(Stored data entries)
------------------------------

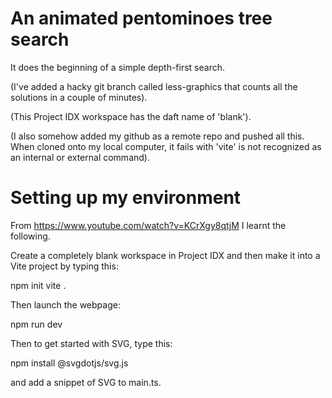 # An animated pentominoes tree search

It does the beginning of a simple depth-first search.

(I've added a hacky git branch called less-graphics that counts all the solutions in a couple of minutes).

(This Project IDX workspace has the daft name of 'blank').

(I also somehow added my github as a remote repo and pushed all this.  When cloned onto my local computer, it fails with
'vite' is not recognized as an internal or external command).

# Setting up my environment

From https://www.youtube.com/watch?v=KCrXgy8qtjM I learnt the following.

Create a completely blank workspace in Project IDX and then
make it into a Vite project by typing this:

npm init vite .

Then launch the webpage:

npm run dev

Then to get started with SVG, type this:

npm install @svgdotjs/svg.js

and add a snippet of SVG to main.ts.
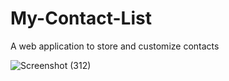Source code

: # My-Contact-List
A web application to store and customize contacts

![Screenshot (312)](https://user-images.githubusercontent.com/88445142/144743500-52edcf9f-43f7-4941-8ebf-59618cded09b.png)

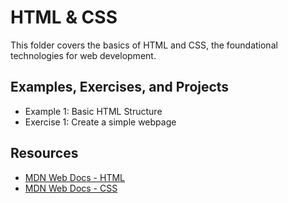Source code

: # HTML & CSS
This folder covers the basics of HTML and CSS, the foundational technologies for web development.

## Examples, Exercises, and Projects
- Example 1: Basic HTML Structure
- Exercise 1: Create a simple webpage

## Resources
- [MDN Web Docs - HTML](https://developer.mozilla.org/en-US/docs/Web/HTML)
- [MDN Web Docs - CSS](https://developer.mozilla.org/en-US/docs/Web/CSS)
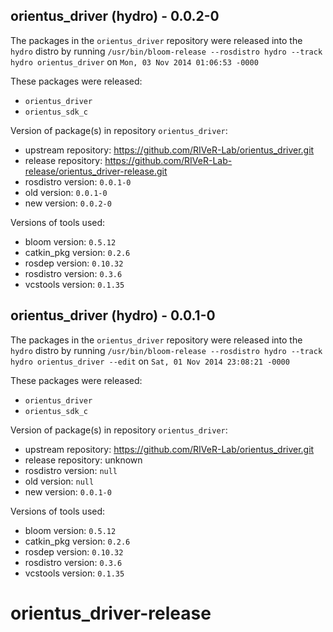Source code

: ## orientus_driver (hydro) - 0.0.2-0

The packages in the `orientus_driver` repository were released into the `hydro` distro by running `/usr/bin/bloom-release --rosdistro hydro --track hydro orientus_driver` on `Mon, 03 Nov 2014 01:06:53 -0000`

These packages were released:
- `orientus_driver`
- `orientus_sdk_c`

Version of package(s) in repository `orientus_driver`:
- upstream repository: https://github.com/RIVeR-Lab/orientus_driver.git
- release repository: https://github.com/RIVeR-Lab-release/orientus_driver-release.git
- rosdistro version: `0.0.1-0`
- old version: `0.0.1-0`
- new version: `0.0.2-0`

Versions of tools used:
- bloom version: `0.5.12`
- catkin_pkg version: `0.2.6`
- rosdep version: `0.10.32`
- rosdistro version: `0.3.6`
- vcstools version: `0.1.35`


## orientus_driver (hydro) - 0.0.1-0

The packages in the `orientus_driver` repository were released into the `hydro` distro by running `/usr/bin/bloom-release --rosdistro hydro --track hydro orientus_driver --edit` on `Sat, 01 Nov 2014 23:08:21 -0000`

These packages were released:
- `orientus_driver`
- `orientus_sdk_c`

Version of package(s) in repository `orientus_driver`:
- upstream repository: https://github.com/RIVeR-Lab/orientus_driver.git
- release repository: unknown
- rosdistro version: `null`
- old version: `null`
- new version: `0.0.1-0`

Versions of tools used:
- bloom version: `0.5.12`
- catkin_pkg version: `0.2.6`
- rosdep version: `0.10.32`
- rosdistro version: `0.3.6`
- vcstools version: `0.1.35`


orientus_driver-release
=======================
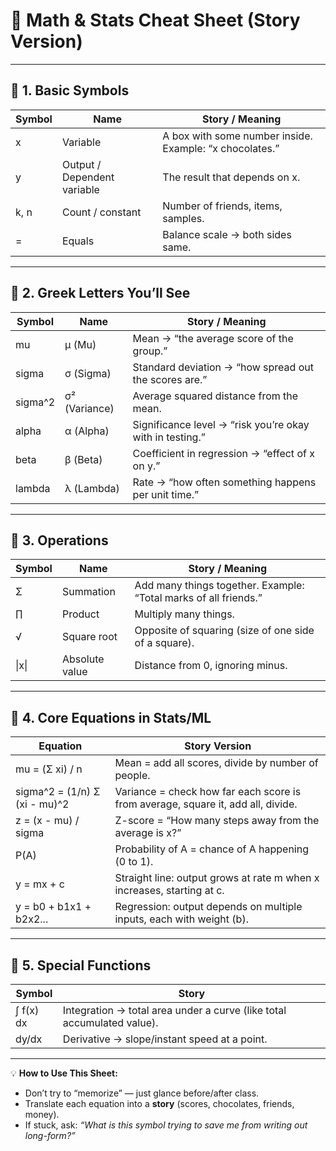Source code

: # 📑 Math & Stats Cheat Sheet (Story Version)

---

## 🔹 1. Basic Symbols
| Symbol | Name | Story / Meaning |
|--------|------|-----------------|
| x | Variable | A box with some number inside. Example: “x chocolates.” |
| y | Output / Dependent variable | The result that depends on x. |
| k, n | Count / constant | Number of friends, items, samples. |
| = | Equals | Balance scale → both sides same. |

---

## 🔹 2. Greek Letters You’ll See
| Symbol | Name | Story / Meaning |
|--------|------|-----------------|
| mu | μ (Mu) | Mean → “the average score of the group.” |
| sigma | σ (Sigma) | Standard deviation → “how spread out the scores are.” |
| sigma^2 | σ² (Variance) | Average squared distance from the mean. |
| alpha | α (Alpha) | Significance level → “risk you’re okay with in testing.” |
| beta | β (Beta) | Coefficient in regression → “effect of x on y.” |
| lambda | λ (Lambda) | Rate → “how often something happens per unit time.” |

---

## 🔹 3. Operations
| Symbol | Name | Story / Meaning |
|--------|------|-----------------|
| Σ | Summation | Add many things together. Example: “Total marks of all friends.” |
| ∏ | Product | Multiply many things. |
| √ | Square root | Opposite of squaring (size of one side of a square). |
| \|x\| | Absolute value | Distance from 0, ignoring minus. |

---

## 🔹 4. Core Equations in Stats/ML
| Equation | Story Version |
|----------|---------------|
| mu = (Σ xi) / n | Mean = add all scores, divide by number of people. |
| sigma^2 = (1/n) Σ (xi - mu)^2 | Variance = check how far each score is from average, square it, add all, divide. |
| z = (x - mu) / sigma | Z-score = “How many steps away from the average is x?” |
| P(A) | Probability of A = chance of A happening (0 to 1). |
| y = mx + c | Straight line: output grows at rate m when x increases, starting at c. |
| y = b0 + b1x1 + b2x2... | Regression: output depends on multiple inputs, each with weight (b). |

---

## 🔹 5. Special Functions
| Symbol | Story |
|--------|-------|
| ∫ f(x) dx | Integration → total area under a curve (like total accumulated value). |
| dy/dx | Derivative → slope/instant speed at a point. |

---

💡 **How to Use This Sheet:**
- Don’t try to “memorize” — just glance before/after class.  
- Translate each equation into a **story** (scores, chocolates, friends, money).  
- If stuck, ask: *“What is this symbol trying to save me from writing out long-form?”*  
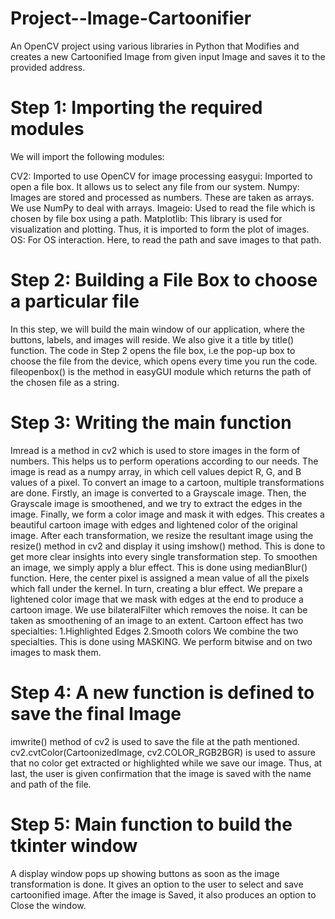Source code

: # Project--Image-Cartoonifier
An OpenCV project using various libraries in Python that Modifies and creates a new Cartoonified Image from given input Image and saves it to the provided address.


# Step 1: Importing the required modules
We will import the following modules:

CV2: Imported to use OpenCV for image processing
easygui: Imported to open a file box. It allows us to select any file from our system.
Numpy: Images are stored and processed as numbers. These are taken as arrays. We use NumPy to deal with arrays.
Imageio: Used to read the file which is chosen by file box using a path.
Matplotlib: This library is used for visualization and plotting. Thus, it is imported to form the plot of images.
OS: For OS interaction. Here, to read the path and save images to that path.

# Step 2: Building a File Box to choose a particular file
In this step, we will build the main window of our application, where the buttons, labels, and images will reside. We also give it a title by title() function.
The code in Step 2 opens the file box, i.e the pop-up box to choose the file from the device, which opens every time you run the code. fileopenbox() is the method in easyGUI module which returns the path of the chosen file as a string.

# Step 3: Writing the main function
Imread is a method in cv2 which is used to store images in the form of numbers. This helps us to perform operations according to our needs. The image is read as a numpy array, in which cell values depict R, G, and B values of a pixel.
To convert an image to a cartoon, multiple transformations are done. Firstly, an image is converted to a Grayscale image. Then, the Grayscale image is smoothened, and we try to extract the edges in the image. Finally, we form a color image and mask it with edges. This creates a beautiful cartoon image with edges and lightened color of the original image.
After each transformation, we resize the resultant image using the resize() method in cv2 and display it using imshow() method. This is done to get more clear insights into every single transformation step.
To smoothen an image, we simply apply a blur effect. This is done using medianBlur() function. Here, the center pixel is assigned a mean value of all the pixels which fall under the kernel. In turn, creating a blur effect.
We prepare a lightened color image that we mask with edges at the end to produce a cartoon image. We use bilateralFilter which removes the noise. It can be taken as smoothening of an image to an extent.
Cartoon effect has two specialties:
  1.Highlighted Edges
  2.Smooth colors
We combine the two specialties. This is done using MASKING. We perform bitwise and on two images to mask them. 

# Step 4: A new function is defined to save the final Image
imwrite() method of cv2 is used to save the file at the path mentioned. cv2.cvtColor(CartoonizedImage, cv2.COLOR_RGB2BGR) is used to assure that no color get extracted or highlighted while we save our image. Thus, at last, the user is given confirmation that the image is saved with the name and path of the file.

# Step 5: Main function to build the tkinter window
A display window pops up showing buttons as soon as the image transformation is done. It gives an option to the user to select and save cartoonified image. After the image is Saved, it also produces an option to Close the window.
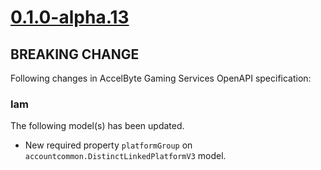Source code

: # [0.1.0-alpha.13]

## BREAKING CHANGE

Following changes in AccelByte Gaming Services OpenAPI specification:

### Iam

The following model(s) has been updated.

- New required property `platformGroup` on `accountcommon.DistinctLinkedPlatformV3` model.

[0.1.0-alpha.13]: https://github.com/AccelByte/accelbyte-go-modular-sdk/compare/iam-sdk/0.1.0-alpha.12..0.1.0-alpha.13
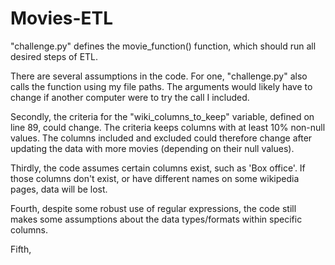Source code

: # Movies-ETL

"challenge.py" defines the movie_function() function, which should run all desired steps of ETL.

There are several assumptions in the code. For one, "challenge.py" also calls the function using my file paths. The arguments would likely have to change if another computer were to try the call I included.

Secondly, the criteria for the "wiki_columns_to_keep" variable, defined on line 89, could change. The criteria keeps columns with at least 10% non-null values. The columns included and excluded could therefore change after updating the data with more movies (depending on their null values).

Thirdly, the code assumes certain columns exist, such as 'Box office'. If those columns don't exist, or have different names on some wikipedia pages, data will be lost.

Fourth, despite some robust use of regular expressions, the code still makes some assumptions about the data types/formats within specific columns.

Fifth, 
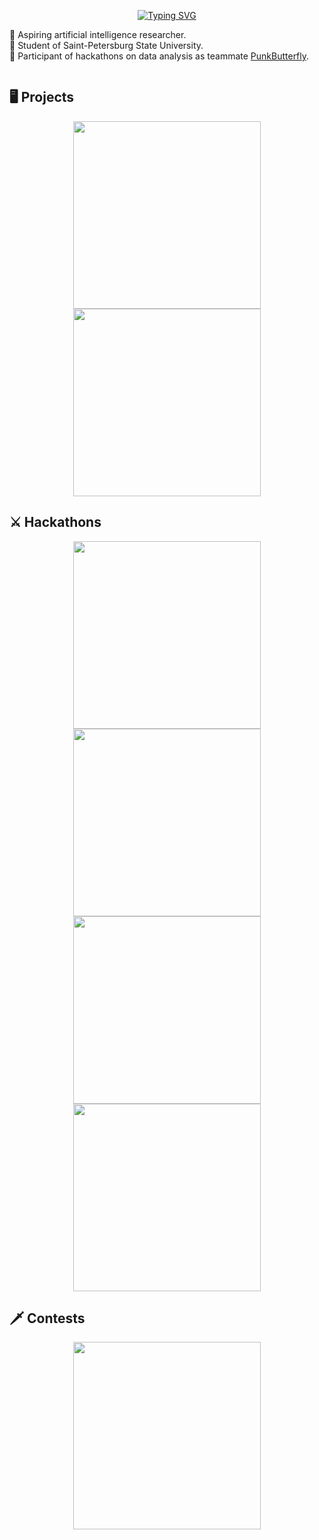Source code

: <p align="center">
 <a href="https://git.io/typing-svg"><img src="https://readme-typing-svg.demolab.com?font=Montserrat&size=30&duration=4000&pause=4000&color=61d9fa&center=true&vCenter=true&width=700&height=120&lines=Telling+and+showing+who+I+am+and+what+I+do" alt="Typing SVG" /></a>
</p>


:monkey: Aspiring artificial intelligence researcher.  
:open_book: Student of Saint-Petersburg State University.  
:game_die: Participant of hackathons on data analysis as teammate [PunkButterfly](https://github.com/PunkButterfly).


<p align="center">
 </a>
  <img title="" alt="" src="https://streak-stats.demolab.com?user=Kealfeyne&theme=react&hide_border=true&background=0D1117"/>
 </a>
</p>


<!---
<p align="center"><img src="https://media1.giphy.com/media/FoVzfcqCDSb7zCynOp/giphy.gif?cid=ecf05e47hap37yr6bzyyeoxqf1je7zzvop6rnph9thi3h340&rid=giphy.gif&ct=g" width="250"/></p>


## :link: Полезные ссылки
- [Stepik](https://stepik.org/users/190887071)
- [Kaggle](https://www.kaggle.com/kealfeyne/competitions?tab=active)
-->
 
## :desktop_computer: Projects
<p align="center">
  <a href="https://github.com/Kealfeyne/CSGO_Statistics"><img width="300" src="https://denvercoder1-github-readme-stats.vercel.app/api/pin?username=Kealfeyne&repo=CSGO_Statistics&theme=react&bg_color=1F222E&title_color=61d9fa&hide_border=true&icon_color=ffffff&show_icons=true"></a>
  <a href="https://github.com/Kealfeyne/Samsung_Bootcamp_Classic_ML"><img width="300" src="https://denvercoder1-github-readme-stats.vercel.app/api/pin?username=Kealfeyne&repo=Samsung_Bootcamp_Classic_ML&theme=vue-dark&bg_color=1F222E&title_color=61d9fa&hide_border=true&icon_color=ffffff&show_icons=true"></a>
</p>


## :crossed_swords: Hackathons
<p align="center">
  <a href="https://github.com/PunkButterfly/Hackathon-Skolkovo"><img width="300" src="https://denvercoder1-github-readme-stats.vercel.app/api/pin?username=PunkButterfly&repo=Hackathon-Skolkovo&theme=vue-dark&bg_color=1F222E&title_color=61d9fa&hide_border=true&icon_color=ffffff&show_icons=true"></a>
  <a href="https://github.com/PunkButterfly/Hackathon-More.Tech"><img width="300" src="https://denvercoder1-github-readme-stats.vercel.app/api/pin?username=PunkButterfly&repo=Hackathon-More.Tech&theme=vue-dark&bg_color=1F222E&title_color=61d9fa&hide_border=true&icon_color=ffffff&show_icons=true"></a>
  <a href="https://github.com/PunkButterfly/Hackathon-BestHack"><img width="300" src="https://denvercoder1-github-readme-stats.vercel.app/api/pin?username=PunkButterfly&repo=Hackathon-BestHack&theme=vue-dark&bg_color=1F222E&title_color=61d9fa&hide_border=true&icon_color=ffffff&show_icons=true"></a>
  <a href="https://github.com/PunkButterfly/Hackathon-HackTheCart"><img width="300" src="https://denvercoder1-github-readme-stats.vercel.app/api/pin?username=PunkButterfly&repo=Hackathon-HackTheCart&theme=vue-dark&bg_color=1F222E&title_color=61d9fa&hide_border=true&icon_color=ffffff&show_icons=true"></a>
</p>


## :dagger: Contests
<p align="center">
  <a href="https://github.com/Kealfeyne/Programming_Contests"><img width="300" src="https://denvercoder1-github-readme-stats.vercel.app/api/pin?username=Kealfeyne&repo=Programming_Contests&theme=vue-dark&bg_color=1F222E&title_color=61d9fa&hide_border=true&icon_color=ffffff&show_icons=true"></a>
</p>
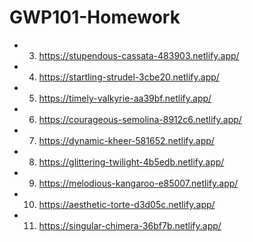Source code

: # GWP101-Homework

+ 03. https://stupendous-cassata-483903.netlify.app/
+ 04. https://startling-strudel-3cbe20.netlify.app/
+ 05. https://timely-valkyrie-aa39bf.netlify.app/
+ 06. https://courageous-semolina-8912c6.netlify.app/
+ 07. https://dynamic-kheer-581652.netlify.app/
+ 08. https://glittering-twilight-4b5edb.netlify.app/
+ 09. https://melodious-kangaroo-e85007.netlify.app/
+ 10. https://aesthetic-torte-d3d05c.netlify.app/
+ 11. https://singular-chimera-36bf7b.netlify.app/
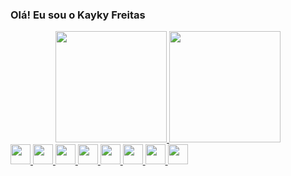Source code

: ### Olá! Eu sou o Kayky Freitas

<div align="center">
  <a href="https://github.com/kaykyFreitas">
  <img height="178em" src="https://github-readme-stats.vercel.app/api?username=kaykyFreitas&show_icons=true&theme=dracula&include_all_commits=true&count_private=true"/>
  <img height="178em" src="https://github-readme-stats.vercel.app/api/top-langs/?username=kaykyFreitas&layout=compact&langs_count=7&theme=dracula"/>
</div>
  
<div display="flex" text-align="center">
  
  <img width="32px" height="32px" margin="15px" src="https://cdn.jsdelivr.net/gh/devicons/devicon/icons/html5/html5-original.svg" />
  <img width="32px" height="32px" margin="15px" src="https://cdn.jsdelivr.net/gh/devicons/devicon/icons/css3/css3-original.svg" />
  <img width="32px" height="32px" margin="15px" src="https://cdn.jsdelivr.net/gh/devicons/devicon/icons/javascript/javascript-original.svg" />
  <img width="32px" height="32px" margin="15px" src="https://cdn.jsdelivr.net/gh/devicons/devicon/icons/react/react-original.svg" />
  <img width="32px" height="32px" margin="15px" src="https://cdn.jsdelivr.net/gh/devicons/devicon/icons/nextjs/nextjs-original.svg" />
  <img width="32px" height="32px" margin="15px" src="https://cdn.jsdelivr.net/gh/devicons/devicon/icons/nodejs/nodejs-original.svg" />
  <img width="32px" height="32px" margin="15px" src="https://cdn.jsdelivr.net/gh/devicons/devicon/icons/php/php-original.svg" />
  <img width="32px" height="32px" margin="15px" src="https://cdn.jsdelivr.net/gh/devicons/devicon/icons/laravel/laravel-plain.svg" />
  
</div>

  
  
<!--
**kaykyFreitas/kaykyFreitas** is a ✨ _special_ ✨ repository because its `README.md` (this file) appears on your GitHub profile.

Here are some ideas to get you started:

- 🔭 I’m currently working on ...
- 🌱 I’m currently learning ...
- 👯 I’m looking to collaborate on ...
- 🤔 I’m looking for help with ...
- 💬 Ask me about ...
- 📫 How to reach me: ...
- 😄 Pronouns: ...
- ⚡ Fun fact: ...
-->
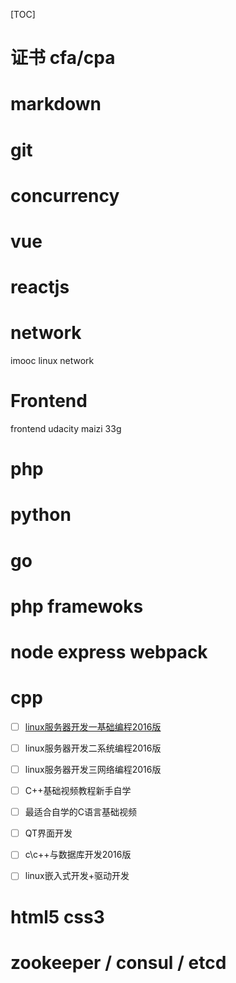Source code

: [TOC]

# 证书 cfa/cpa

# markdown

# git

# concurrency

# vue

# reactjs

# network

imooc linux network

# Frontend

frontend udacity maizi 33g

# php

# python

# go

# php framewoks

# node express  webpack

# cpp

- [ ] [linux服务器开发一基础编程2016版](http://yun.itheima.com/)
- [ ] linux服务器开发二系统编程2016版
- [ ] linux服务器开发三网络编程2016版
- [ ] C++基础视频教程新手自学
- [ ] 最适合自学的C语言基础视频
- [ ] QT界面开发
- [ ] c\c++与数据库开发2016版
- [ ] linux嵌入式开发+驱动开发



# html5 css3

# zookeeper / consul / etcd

------------------------------

ASSIGNMENT —
In the records above, find every line containing the word "Projects" and show it.

TASK SOLUTION —
## Examples, Exercises, and Projects
## :desktop_computer: Projects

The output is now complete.